Exercise data =>
============================================================

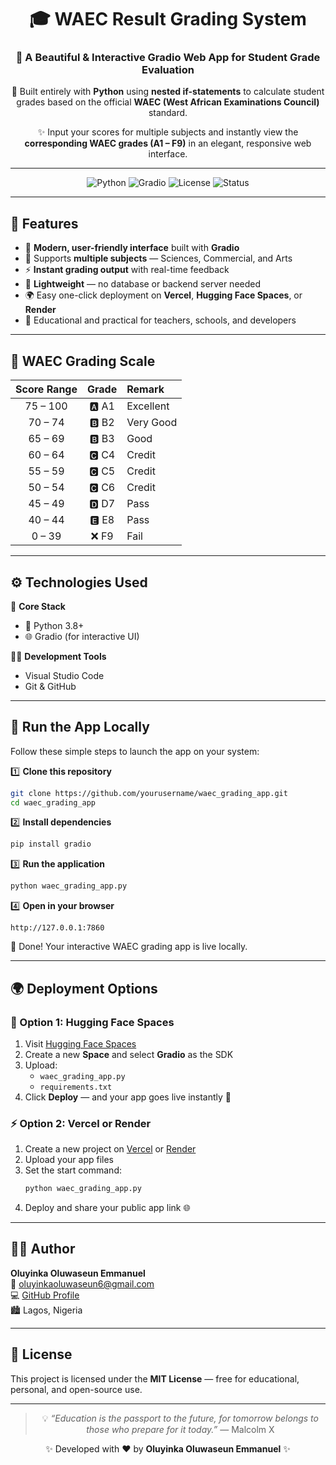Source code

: <div align="center">

# 🎓 **WAEC Result Grading System**

### 🧮 A Beautiful & Interactive Gradio Web App for Student Grade Evaluation  

🚀 Built entirely with **Python** using **nested if-statements** to calculate student grades based on the official **WAEC (West African Examinations Council)** standard.

✨ Input your scores for multiple subjects and instantly view the **corresponding WAEC grades (A1 – F9)** in an elegant, responsive web interface.

---

![Python](https://img.shields.io/badge/Python-3.8+-blue?logo=python)
![Gradio](https://img.shields.io/badge/Gradio-App-green?logo=gradio)
![License](https://img.shields.io/badge/License-MIT-yellow)
![Status](https://img.shields.io/badge/Status-Active-success)

</div>

---

## 🧠 **Features**

- 🎨 **Modern, user-friendly interface** built with **Gradio**
- 🧾 Supports **multiple subjects** — Sciences, Commercial, and Arts  
- ⚡ **Instant grading output** with real-time feedback  
- 💾 **Lightweight** — no database or backend server needed  
- 🌍 Easy one-click deployment on **Vercel**, **Hugging Face Spaces**, or **Render**  
- 🧠 Educational and practical for teachers, schools, and developers  

---

## 📘 **WAEC Grading Scale**

| **Score Range** | **Grade** | **Remark**   |
|:----------------:|:---------:|:-------------|
| 75 – 100 | 🅰️ A1 | Excellent |
| 70 – 74  | 🅱️ B2 | Very Good |
| 65 – 69  | 🅱️ B3 | Good |
| 60 – 64  | 🅲️ C4 | Credit |
| 55 – 59  | 🅲️ C5 | Credit |
| 50 – 54  | 🅲️ C6 | Credit |
| 45 – 49  | 🅳️ D7 | Pass |
| 40 – 44  | 🅴️ E8 | Pass |
| 0 – 39   | ❌ F9 | Fail |

---

## ⚙️ **Technologies Used**

🧰 **Core Stack**
- 🐍 Python 3.8+  
- 🌐 Gradio (for interactive UI)

🧑‍💻 **Development Tools**
- Visual Studio Code  
- Git & GitHub  

---

## 🚀 **Run the App Locally**

Follow these simple steps to launch the app on your system:

1️⃣ **Clone this repository**
```bash
git clone https://github.com/yourusername/waec_grading_app.git
cd waec_grading_app
```

2️⃣ **Install dependencies**
```bash
pip install gradio
```

3️⃣ **Run the application**
```bash
python waec_grading_app.py
```

4️⃣ **Open in your browser**
```
http://127.0.0.1:7860
```

🎉 Done! Your interactive WAEC grading app is live locally.

---

## 🌍 **Deployment Options**

### 🧾 Option 1: Hugging Face Spaces
1. Visit [Hugging Face Spaces](https://huggingface.co/spaces)  
2. Create a new **Space** and select **Gradio** as the SDK  
3. Upload:
   - `waec_grading_app.py`
   - `requirements.txt`
4. Click **Deploy** — and your app goes live instantly 🌟  

### ⚡ Option 2: Vercel or Render
1. Create a new project on [Vercel](https://vercel.com) or [Render](https://render.com)  
2. Upload your app files  
3. Set the start command:
   ```bash
   python waec_grading_app.py
   ```
4. Deploy and share your public app link 🌐  

---

## 👨‍💻 **Author**

**Oluyinka Oluwaseun Emmanuel**  
📧 [oluyinkaoluwaseun6@gmail.com](mailto:oluyinkaoluwaseun6@gmail.com)  
💻 [GitHub Profile](https://github.com/yourusername)  
🏙️ Lagos, Nigeria  

---

## 🪪 **License**

This project is licensed under the **MIT License** — free for educational, personal, and open-source use.

---

<div align="center">

> 💡 *“Education is the passport to the future, for tomorrow belongs to those who prepare for it today.”* — Malcolm X  

✨ Developed with ❤️ by **Oluyinka Oluwaseun Emmanuel** ✨  

</div>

============================================================

What you need to do =>
Output nothing except an exact copy of the records above, with the images left out.

Solution to the exercise =>
Source code

: <div align="center">

# 🎓 **WAEC Result Grading System**

### 🧮 A Beautiful & Interactive Gradio Web App for Student Grade Evaluation  

🚀 Built entirely with **Python** using **nested if-statements** to calculate student grades based on the official **WAEC (West African Examinations Council)** standard.

✨ Input your scores for multiple subjects and instantly view the **corresponding WAEC grades (A1 – F9)** in an elegant, responsive web interface.

---

![Python](https://img.shields.io/badge/Python-3.8+-blue?logo=python)
![Gradio](https://img.shields.io/badge/Gradio-App-green?logo=gradio)
![License](https://img.shields.io/badge/License-MIT-yellow)
![Status](https://img.shields.io/badge/Status-Active-success)

</div>

---

## 🧠 **Features**

- 🎨 **Modern, user-friendly interface** built with **Gradio**
- 🧾 Supports **multiple subjects** — Sciences, Commercial, and Arts  
- ⚡ **Instant grading output** with real-time feedback  
- 💾 **Lightweight** — no database or backend server needed  
- 🌍 Easy one-click deployment on **Vercel**, **Hugging Face Spaces**, or **Render**  
- 🧠 Educational and practical for teachers, schools, and developers  

---

## 📘 **WAEC Grading Scale**

| **Score Range** | **Grade** | **Remark**   |
|:----------------:|:---------:|:-------------|
| 75 – 100 | 🅰️ A1 | Excellent |
| 70 – 74  | 🅱️ B2 | Very Good |
| 65 – 69  | 🅱️ B3 | Good |
| 60 – 64  | 🅲️ C4 | Credit |
| 55 – 59  | 🅲️ C5 | Credit |
| 50 – 54  | 🅲️ C6 | Credit |
| 45 – 49  | 🅳️ D7 | Pass |
| 40 – 44  | 🅴️ E8 | Pass |
| 0 – 39   | ❌ F9 | Fail |

---

## ⚙️ **Technologies Used**

🧰 **Core Stack**
- 🐍 Python 3.8+  
- 🌐 Gradio (for interactive UI)

🧑‍💻 **Development Tools**
- Visual Studio Code  
- Git & GitHub  

---

## 🚀 **Run the App Locally**

Follow these simple steps to launch the app on your system:

1️⃣ **Clone this repository**
```bash
git clone https://github.com/yourusername/waec_grading_app.git
cd waec_grading_app
```

2️⃣ **Install dependencies**
```bash
pip install gradio
```

3️⃣ **Run the application**
```bash
python waec_grading_app.py
```

4️⃣ **Open in your browser**
```
http://127.0.0.1:7860
```

🎉 Done! Your interactive WAEC grading app is live locally.

---

## 🌍 **Deployment Options**

### 🧾 Option 1: Hugging Face Spaces
1. Visit [Hugging Face Spaces](https://huggingface.co/spaces)  
2. Create a new **Space** and select **Gradio** as the SDK  
3. Upload:
   - `waec_grading_app.py`
   - `requirements.txt`
4. Click **Deploy** — and your app goes live instantly 🌟  

### ⚡ Option 2: Vercel or Render
1. Create a new project on [Vercel](https://vercel.com) or [Render](https://render.com)  
2. Upload your app files  
3. Set the start command:
   ```bash
   python waec_grading_app.py
   ```
4. Deploy and share your public app link 🌐  

---

## 👨‍💻 **Author**

**Oluyinka Oluwaseun Emmanuel**  
📧 [oluyinkaoluwaseun6@gmail.com](mailto:oluyinkaoluwaseun6@gmail.com)  
💻 [GitHub Profile](https://github.com/yourusername)  
🏙️ Lagos, Nigeria  

---

## 🪪 **License**

This project is licensed under the **MIT License** — free for educational, personal, and open-source use.

---

<div align="center">

> 💡 *“Education is the passport to the future, for tomorrow belongs to those who prepare for it today.”* — Malcolm X  

✨ Developed with ❤️ by **Oluyinka Oluwaseun Emmanuel** ✨  

</div>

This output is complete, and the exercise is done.